• **RECORD EXCERPTS**
■ ■ ■ ■

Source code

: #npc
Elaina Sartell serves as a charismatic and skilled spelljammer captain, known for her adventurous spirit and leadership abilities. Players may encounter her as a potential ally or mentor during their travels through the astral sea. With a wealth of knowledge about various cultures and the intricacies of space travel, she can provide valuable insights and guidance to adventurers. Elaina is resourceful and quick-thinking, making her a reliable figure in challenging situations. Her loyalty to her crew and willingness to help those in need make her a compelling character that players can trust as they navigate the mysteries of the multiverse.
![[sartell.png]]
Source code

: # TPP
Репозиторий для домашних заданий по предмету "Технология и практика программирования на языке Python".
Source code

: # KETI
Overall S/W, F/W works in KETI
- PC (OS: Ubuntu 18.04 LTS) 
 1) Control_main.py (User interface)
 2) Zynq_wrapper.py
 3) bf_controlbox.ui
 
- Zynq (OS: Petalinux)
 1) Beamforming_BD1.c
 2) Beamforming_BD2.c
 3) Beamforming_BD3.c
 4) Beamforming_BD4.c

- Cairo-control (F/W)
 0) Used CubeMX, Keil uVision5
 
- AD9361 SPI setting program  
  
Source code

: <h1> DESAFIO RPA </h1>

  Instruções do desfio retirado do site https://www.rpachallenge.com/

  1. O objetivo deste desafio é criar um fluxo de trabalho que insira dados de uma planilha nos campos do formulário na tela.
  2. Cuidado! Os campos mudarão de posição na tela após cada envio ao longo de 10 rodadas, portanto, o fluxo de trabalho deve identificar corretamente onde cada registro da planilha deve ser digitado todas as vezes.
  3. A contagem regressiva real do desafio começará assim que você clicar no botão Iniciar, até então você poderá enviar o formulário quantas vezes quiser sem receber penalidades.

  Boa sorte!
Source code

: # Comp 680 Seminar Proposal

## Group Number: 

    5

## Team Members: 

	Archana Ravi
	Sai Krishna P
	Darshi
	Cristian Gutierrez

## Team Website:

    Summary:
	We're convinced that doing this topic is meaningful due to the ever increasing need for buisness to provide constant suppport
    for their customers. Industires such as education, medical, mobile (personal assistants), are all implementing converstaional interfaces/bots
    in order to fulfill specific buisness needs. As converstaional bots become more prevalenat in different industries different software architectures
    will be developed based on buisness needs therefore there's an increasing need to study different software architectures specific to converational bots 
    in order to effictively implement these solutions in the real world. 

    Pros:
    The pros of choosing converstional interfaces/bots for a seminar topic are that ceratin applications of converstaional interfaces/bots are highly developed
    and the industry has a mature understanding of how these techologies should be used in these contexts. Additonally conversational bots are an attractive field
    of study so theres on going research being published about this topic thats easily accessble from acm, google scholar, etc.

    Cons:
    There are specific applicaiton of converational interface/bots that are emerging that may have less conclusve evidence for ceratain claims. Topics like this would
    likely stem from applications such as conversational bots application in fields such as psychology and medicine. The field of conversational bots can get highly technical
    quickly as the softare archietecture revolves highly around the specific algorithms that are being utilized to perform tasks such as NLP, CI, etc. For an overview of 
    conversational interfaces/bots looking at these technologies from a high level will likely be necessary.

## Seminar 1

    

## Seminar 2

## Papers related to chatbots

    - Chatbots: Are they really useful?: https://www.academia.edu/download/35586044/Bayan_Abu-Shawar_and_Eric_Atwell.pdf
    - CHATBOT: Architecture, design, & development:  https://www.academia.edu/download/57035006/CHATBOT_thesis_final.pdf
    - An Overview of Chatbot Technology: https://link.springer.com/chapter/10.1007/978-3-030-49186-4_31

■ ■ ■ ■

• **THE TASK**
Your answer must be the full set of records above, reproduced exactly.

• **EXERCISE OUTPUT**
Source code

: #npc
Elaina Sartell serves as a charismatic and skilled spelljammer captain, known for her adventurous spirit and leadership abilities. Players may encounter her as a potential ally or mentor during their travels through the astral sea. With a wealth of knowledge about various cultures and the intricacies of space travel, she can provide valuable insights and guidance to adventurers. Elaina is resourceful and quick-thinking, making her a reliable figure in challenging situations. Her loyalty to her crew and willingness to help those in need make her a compelling character that players can trust as they navigate the mysteries of the multiverse.
![[sartell.png]]
Source code

: # TPP
Репозиторий для домашних заданий по предмету "Технология и практика программирования на языке Python".
Source code

: # KETI
Overall S/W, F/W works in KETI
- PC (OS: Ubuntu 18.04 LTS) 
 1) Control_main.py (User interface)
 2) Zynq_wrapper.py
 3) bf_controlbox.ui
 
- Zynq (OS: Petalinux)
 1) Beamforming_BD1.c
 2) Beamforming_BD2.c
 3) Beamforming_BD3.c
 4) Beamforming_BD4.c

- Cairo-control (F/W)
 0) Used CubeMX, Keil uVision5
 
- AD9361 SPI setting program  
  
Source code

: <h1> DESAFIO RPA </h1>

  Instruções do desfio retirado do site https://www.rpachallenge.com/

  1. O objetivo deste desafio é criar um fluxo de trabalho que insira dados de uma planilha nos campos do formulário na tela.
  2. Cuidado! Os campos mudarão de posição na tela após cada envio ao longo de 10 rodadas, portanto, o fluxo de trabalho deve identificar corretamente onde cada registro da planilha deve ser digitado todas as vezes.
  3. A contagem regressiva real do desafio começará assim que você clicar no botão Iniciar, até então você poderá enviar o formulário quantas vezes quiser sem receber penalidades.

  Boa sorte!
Source code

: # Comp 680 Seminar Proposal

## Group Number: 

    5

## Team Members: 

	Archana Ravi
	Sai Krishna P
	Darshi
	Cristian Gutierrez

## Team Website:

    Summary:
	We're convinced that doing this topic is meaningful due to the ever increasing need for buisness to provide constant suppport
    for their customers. Industires such as education, medical, mobile (personal assistants), are all implementing converstaional interfaces/bots
    in order to fulfill specific buisness needs. As converstaional bots become more prevalenat in different industries different software architectures
    will be developed based on buisness needs therefore there's an increasing need to study different software architectures specific to converational bots 
    in order to effictively implement these solutions in the real world. 

    Pros:
    The pros of choosing converstional interfaces/bots for a seminar topic are that ceratin applications of converstaional interfaces/bots are highly developed
    and the industry has a mature understanding of how these techologies should be used in these contexts. Additonally conversational bots are an attractive field
    of study so theres on going research being published about this topic thats easily accessble from acm, google scholar, etc.

    Cons:
    There are specific applicaiton of converational interface/bots that are emerging that may have less conclusve evidence for ceratain claims. Topics like this would
    likely stem from applications such as conversational bots application in fields such as psychology and medicine. The field of conversational bots can get highly technical
    quickly as the softare archietecture revolves highly around the specific algorithms that are being utilized to perform tasks such as NLP, CI, etc. For an overview of 
    conversational interfaces/bots looking at these technologies from a high level will likely be necessary.

## Seminar 1

    

## Seminar 2

## Papers related to chatbots

    - Chatbots: Are they really useful?: https://www.academia.edu/download/35586044/Bayan_Abu-Shawar_and_Eric_Atwell.pdf
    - CHATBOT: Architecture, design, & development:  https://www.academia.edu/download/57035006/CHATBOT_thesis_final.pdf
    - An Overview of Chatbot Technology: https://link.springer.com/chapter/10.1007/978-3-030-49186-4_31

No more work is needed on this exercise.